Still, my original sprite was created in illustrator and saved as SVG's. AS3 has some built in asset loading features of course, but as far as loading vector graphics directly on the stage, it can only handle SWF files. After a little research, I found that Lucas Lorentz has been heading up a project called as3svgRenderLib. It's basically a class that lets you load SVG data as XML and it renders it and spits it out as a Sprite that you can attach to the stage. Pretty cool stuff!
Give it a try if you want.
- Grab everything that you find in the "com" directory here and save it in the same directory as your main AS3 file (preserve the paths, so it's com/lorentz/SVG.)
- Put a sample SVG file in the same directory where your SWF file is generated (if you're using FlashDevelop, put it in the "bin" directory" of your project
- Make sure you're using version 10 of the flash player. If you're using Falshdevelop, go to the Project menu, then Properties, and on the Output tab change the Platform to Flash Player 10.

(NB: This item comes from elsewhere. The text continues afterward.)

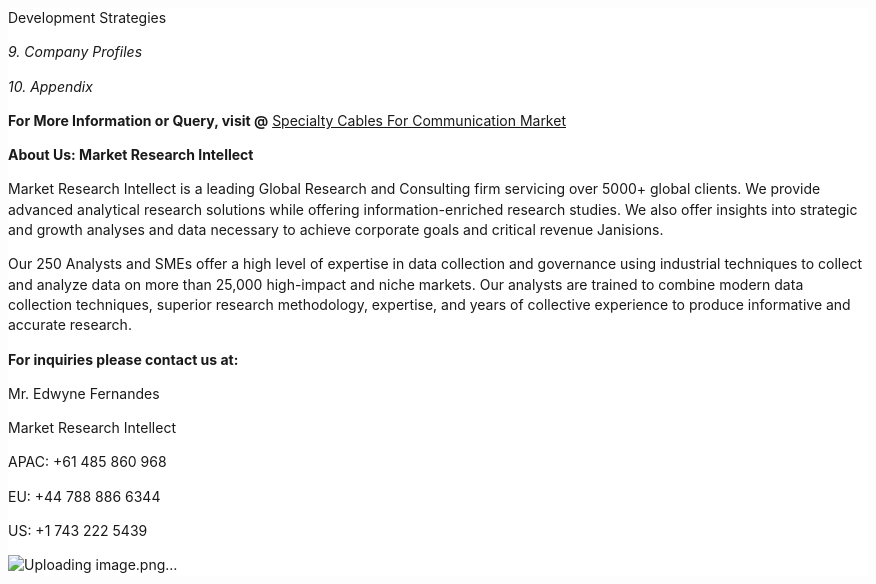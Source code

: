 Development Strategies</span></em></li></ul><p><em><span class="font-[700]">9. Company Profiles</span></em></p><p><em><span class="font-[700]">10. Appendix</span></em></p><p><span class="font-[700]"><strong>For More Information or Query, visit&nbsp;@</strong>&nbsp;</span><span class="font-[700]"><a href="https://www.marketresearchintellect.com/product/specialty-cables-for-communication-market/?utm_source=Linkedin&utm_medium=846" target="_blank" data-tracking-control-name="article-ssr-frontend-pulse_little-text-block" data-tracking-will-navigate="" data-test-link="">Specialty Cables For Communication Market</a></span></p><p><strong><span class="font-[700]">About Us: Market Research Intellect</span></strong></p><p><span class="">Market Research Intellect is a leading Global Research and Consulting firm servicing over 5000+ global clients. We provide advanced analytical research solutions while offering information-enriched research studies.&nbsp;</span>We also offer insights into strategic and growth analyses and data necessary to achieve corporate goals and critical revenue Janisions.</p><p><span class="">Our 250 Analysts and SMEs offer a high level of expertise in data collection and governance using industrial techniques to collect and analyze data on more than 25,000 high-impact and niche markets. Our analysts are trained to combine modern data collection techniques, superior research methodology, expertise, and years of collective experience to produce informative and accurate research.</span></p><p><strong>For inquiries please contact us at:</strong></p><p>Mr. Edwyne Fernandes</p><p>Market Research Intellect</p><p>APAC: +61 485 860 968</p><p>EU: +44 788 886 6344</p><p>US: +1 743 222 5439</p>
![Uploading image.png…]()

- I always like to strip down examples to their most basic. The example that came with svgRenderLib does some extra stuff, so I simplified it. You can use this simplified script as your Main AS3. Change the name of the SVG file it's looking for, then you can run it, and you should see the sample SVG displayed on the screen.
So, next on the Leap of Faith project, I'm going to figure out how to best animate the sprite. I want it to have different facial expressions for when it's doing well, as opposed to when it's about to sink in the water, so I think I'm going to import the facial features separately and then write a class to control how the head is animated. We'll see. I'm just glad I can move forward again.